Our Lady of Guadalupe

Our Lady of Guadalupe is an iconic manifestation of the “Dark Virgin” Mary celebrated widely throughout the Americas, particularly in Mesoamerica and the American Southwest. Represented in art, literature, and even politics as a unifying symbol of indigenous rights, the Virgen de Guadalupe and Juan Diego are classic and much-loved representations of modern Mexico—a blend of Mexican folklore, European religious influence and official sanction, and ancient myth. The Virgin of Guadalupe is celebrated as a Hispanic or mestiza version of the religious figure and has both has been accepted by the Catholic Church and has had its authenticity debated by some of its officials.

Fee

The Virgin Mary Shrine at the Santuario de Guadalupe in the Guadalupe District in Santa Fe, New Mexico, the oldest shrine to Our Lady of Guadalupe in the United States. Immensely popular throughout Central America and the Southwest of the United States, Our Lady of Guadalupe offers a mestiza Madonna or “Dark Virgin Mary” which has fired the devotion of believers, most especially indigenous Catholics, for centuries. (Ralph Brannan/Dreamstime.com)

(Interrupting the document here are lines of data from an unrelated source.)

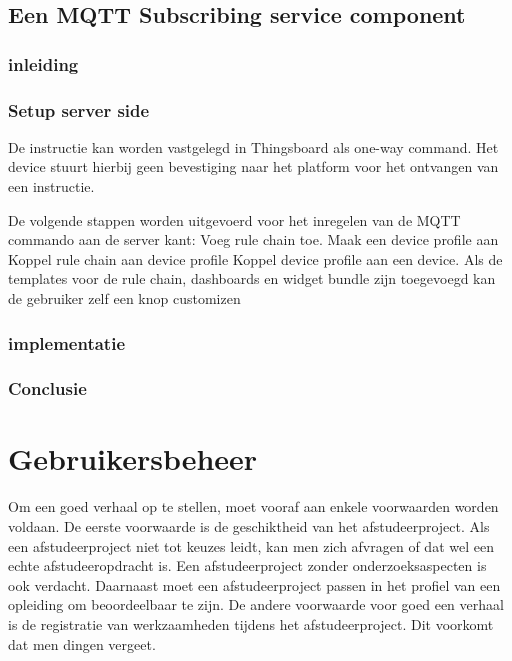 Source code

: 		\section{Een MQTT Subscribing service component}
		
		\subsection{inleiding}
		 
		 
		\subsection{Setup server side}
		De instructie kan worden vastgelegd in Thingsboard als one-way command. Het device stuurt hierbij geen bevestiging naar het platform voor het ontvangen van een instructie.
		
		De volgende stappen worden uitgevoerd voor het inregelen van de MQTT commando aan de server kant:
		Voeg rule chain toe.
		Maak een device profile aan
		Koppel rule chain aan device profile
		Koppel device profile aan een device.
		Als de templates voor de rule chain, dashboards en widget bundle zijn toegevoegd kan de gebruiker zelf een knop customizen
		
		 
		
		\subsection{implementatie}
		
	 
		
		
		
		
		\subsection{Conclusie}
		
		\chapter{Gebruikersbeheer}
		
		Om een goed verhaal op te stellen, moet vooraf aan enkele voorwaarden
		worden voldaan. De eerste voorwaarde is de geschiktheid van het
		afstudeerproject. Als een afstudeerproject niet tot keuzes leidt, kan
		men zich afvragen of dat wel een echte afstudeeropdracht is. Een
		afstudeerproject zonder onderzoeksaspecten is ook verdacht. Daarnaast
		moet een afstudeerproject passen in het profiel van een opleiding om
		beoordeelbaar te zijn. De andere voorwaarde voor goed een verhaal is
		de registratie van werkzaamheden tijdens het afstudeerproject. Dit
		voorkomt dat men dingen vergeet.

This Marian cult originated with a folkloric story that was largely accepted as official by the Catholic Church as early as 1648, with the approval of a version of the story recounted by Miquel Sánchez, titled Imagen de la Virgen María. Within that account, Sánchez dates the cult of the Virgin back to 1531, citing earlier oral versions as his source material. In this version, Sánchez describes the Virgin’s image as that of the Woman of the Apocalypse from Revelations 11:19 to 12:1–18 (and therefore, a sign of the Second Coming of Jesus Christ).

Canonical acceptance has been widespread, with twenty-five popes officially honoring the Lady. Pope John Paul II declared the Virgin of Guadalupe the patroness of the Americas in 1999, which was the most recent and vehement reaffirmation of her status as patroness. Previously, in 1754 Pope Benedict XIV created her official feast day, December 12, and celebrated the first mass of the Virgin of Guadalupe. In 1910, Pope Pius X proclaimed her patroness of Latin America, and in 1935 Pius XI granted her patronage over the Philippines. Pope John Paul II also canonized Juan Diego in 2002. This was the first-ever canonization of an indigenous American person.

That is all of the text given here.